DATA TO PROCESS: Begin
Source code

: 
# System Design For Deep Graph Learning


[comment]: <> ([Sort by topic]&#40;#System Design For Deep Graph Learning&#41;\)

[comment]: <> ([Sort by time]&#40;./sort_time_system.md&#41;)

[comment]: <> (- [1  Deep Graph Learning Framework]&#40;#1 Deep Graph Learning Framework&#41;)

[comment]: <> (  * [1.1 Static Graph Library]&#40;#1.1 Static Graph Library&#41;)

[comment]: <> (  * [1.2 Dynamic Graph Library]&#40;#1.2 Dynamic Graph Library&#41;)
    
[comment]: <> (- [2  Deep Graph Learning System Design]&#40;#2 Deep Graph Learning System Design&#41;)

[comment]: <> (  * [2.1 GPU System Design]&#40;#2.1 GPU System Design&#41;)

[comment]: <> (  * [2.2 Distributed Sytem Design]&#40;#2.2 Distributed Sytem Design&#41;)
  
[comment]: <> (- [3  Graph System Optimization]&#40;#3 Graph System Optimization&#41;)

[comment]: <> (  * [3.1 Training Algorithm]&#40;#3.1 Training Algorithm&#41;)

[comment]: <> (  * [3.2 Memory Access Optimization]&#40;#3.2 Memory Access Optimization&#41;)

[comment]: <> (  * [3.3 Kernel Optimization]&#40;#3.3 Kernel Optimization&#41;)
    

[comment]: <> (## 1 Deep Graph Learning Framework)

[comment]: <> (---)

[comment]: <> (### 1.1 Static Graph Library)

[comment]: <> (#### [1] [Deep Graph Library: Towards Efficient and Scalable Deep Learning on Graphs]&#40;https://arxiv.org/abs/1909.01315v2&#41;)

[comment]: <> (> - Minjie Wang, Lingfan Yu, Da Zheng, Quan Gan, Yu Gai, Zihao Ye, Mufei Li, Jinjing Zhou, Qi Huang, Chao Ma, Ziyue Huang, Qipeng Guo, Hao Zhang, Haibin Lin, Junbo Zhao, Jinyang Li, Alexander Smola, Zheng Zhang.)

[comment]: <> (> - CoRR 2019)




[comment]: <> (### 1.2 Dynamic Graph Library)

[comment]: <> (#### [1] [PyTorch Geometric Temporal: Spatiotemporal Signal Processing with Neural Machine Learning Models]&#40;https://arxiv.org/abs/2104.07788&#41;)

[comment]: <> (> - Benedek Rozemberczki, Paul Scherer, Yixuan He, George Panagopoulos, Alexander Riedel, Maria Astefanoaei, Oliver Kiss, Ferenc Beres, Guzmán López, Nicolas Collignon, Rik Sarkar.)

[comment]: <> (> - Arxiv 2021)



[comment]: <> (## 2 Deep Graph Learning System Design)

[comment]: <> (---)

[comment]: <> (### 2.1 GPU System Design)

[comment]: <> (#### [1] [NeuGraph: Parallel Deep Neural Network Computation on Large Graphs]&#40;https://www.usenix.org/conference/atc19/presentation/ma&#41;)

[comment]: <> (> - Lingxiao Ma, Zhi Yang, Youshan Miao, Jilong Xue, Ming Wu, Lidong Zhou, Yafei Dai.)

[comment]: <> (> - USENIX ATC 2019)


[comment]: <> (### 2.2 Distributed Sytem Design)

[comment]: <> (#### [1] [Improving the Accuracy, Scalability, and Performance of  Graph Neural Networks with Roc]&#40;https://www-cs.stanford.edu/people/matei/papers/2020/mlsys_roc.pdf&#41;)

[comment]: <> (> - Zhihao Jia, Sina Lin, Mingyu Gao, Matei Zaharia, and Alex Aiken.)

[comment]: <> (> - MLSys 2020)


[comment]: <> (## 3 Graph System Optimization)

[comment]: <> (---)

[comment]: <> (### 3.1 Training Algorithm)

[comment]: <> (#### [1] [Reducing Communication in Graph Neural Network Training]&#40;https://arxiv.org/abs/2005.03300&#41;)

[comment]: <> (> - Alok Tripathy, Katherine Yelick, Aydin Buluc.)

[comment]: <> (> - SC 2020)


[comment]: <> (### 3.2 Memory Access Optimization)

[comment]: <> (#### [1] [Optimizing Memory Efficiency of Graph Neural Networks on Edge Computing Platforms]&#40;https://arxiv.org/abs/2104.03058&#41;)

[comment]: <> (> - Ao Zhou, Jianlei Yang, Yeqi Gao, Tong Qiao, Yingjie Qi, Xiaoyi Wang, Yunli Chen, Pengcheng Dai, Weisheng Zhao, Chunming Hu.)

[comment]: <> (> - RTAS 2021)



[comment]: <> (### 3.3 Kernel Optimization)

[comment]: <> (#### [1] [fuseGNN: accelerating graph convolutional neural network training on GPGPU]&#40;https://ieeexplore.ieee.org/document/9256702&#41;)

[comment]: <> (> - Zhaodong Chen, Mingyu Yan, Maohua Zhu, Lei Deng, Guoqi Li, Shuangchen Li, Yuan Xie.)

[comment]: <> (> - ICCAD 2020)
DATA TO PROCESS: End
One stretch of the lines above is wanted, from the line that contains "[comment]: <> (> - Lingxiao" through the line that contains "[comment]: <> (#### [1] [fuseGNN: accelerating". Output it exactly.

▸ **TASK OUTPUT**
[comment]: <> (> - Lingxiao Ma, Zhi Yang, Youshan Miao, Jilong Xue, Ming Wu, Lidong Zhou, Yafei Dai.)

[comment]: <> (> - USENIX ATC 2019)


[comment]: <> (### 2.2 Distributed Sytem Design)

[comment]: <> (#### [1] [Improving the Accuracy, Scalability, and Performance of  Graph Neural Networks with Roc]&#40;https://www-cs.stanford.edu/people/matei/papers/2020/mlsys_roc.pdf&#41;)

[comment]: <> (> - Zhihao Jia, Sina Lin, Mingyu Gao, Matei Zaharia, and Alex Aiken.)

[comment]: <> (> - MLSys 2020)


[comment]: <> (## 3 Graph System Optimization)

[comment]: <> (---)

[comment]: <> (### 3.1 Training Algorithm)

[comment]: <> (#### [1] [Reducing Communication in Graph Neural Network Training]&#40;https://arxiv.org/abs/2005.03300&#41;)

[comment]: <> (> - Alok Tripathy, Katherine Yelick, Aydin Buluc.)

[comment]: <> (> - SC 2020)


[comment]: <> (### 3.2 Memory Access Optimization)

[comment]: <> (#### [1] [Optimizing Memory Efficiency of Graph Neural Networks on Edge Computing Platforms]&#40;https://arxiv.org/abs/2104.03058&#41;)

[comment]: <> (> - Ao Zhou, Jianlei Yang, Yeqi Gao, Tong Qiao, Yingjie Qi, Xiaoyi Wang, Yunli Chen, Pengcheng Dai, Weisheng Zhao, Chunming Hu.)

[comment]: <> (> - RTAS 2021)



[comment]: <> (### 3.3 Kernel Optimization)

[comment]: <> (#### [1] [fuseGNN: accelerating graph convolutional neural network training on GPGPU]&#40;https://ieeexplore.ieee.org/document/9256702&#41;)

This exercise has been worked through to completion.